Abstract 16174: Nardilysin is a Critical Regulator of Insulin Secretion and Glucose Metabolism
Background: We have previously shown that nardilysin (N-arginine dibasic convertase; NRDc) enhances ectodomain shedding of several membrane-anchored proteins. Analysis of NRDc-deficient (NRDc-/-) mice revealed that NRDc regulates growth, axonal maturation and myelination. Meanwhile, NRDc-/- mice also show lean phenotype, indicating that NRDc may play some roles in energy metabolism.
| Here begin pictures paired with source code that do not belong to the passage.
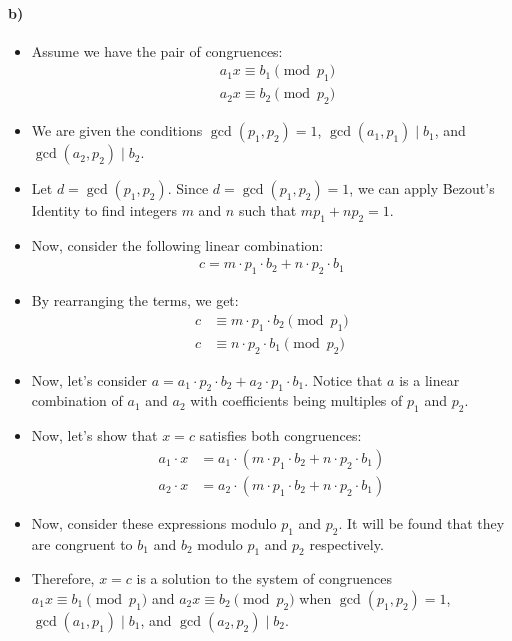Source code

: \documentclass[12pt]{article}
\begin{document}
\paragraph*{b)}
\begin{itemize}
    \item Assume we have the pair of congruences:
    \begin{equation*}
        \begin{split}
            &a_1x \equiv b_1 \pmod{p_1} \\
            &a_2x \equiv b_2 \pmod{p_2}
        \end{split}
    \end{equation*}
    \item We are given the conditions $\gcd(p_1, p_2) = 1$, $\gcd(a_1, p_1) \mid b_1$, and $\gcd(a_2, p_2) \mid b_2$.
    \item Let $d = \gcd(p_1, p_2)$. Since $d = \gcd(p_1, p_2) = 1$, we can apply Bezout's Identity to find integers $m$ and $n$ such that $mp_1 + np_2 = 1$.
    \item Now, consider the following linear combination:
    \begin{equation*}
        \begin{split}
            c = m \cdot p_1 \cdot b_2 + n \cdot p_2 \cdot b_1
        \end{split}
    \end{equation*}
    \item By rearranging the terms, we get:
    \begin{equation*}
        \begin{split}
            c &\equiv m \cdot p_1 \cdot b_2 \pmod{p_1} \\
            c &\equiv n \cdot p_2 \cdot b_1 \pmod{p_2}
        \end{split}
    \end{equation*}
    \item Now, let's consider $a = a_1 \cdot p_2 \cdot b_2 + a_2 \cdot p_1 \cdot b_1$. Notice that $a$ is a linear combination of $a_1$ and $a_2$ with coefficients being multiples of $p_1$ and $p_2$.
    \item Now, let's show that $x = c$ satisfies both congruences:
    \begin{equation*}
        \begin{split}
            a_1 \cdot x &= a_1 \cdot (m \cdot p_1 \cdot b_2 + n \cdot p_2 \cdot b_1) \\
            a_2 \cdot x &= a_2 \cdot (m \cdot p_1 \cdot b_2 + n \cdot p_2 \cdot b_1)
        \end{split}
    \end{equation*}
    \item Now, consider these expressions modulo $p_1$ and $p_2$. It will be found that they are congruent to $b_1$ and $b_2$ modulo $p_1$ and $p_2$ respectively.
    \item Therefore, $x = c$ is a solution to the system of congruences $a_1x \equiv b_1 \pmod{p_1}$ and $a_2x \equiv b_2 \pmod{p_2}$ when $\gcd(p_1, p_2) = 1$, $\gcd(a_1, p_1) \mid b_1$, and $\gcd(a_2, p_2) \mid b_2$.
\end{itemize}{}
\end{document}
Methods and results: NRDc-/- and wild-type (NRDc+/+) mice (n=7,10 each) underwent intraperitoneal glucose tolerance test (2 mg/g body weight). Blood samples were collected before (0min) and 30, 60, and 120 min after glucose administration. Glucose-induced insulin secretion was markedly decreased in NRDc-/- mice at 30 and 60 min (0 min: NRDc-/- 0.43±0.09 ng/ml vs NRDc+/+ 0.38±0.07 ng/ml, p=0.33; 30 min: 0.46±0.06 vs 0.75±0.10, p=0.02; 60 min: 0.43±0.09 vs 0.83±0.15, p=0.03; 120 min: 0.58±0.10 vs 0.62±0.09, p=0.37), while NRDc-/- mice showed only mild glucose intolerance (0 min: NRDc-/- 123±14 mg/dl vs NRDc+/+ 126±13 mg/dl, p=0.46; 30 min: 444±35 vs 409±28, p=0.22; 60 min: 434±38 vs 319±28, p=0.01; 120 min: 283±43 vs 192±27, p=0.04). Observation by electron microscopy and immunohistochemistry with anti-insulin antibody showed normal islet morphology and insulin production in NRDc-/- mice. To examine the capacity of insulin secretion, we isolated islets from NRDc-/- and NRDc+/+ mice and measured glucose- or KCl-stimulated insulin secretion. Consistent with the in vivo results, NRDc-/- islets showed severely reduced glucose-stimulated insulin secretion (0.86±0.15-fold relative to unstimulated controls), while NRDc +/+ islets showed normal glucose-stimulated insulin secretion (4.6±1.7-fold relative to untreated controls). On the other hand, NRDc-/- islets showed normal KCl-stimulated insulin secretion (3.4±0.9-fold relative to unstimulated controls), indicating that the response to glucose is specifically impaired in NRDc-/- islets.
Conclusions: NRDc-deficient mice showed abnormal glucose metabolism due to impaired glucose-stimulated insulin secretion of pancreatic islets. Our findings indicate that NRDc is a novel and critical regulator of insulin secretion, which may play an important role in glucose metabolism.
- © 2013 by American Heart Association, Inc.